Task directions. Work through the material below and tally the lines holding "anything"; only the tally should be returned.

*** Study material ***

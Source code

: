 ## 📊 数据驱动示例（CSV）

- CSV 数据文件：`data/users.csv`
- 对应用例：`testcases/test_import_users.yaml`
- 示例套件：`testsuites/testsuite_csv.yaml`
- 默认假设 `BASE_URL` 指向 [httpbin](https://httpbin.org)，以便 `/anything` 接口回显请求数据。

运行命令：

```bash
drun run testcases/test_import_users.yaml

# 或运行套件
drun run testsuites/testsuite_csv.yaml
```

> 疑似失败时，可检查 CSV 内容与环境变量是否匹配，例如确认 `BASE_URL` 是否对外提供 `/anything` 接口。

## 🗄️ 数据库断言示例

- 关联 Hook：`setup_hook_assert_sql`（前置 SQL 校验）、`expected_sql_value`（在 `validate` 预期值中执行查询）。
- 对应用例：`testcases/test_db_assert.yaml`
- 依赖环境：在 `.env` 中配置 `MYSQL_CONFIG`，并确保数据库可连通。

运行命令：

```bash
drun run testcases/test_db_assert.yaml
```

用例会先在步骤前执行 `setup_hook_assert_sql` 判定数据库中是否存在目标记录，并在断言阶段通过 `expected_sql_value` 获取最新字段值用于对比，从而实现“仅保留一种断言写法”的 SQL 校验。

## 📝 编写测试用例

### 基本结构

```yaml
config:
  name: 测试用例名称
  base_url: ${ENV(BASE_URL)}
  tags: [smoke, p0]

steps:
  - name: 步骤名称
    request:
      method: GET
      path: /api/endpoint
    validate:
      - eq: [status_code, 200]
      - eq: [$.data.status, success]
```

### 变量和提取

*** End of Study material ***

Answer to the problem. 2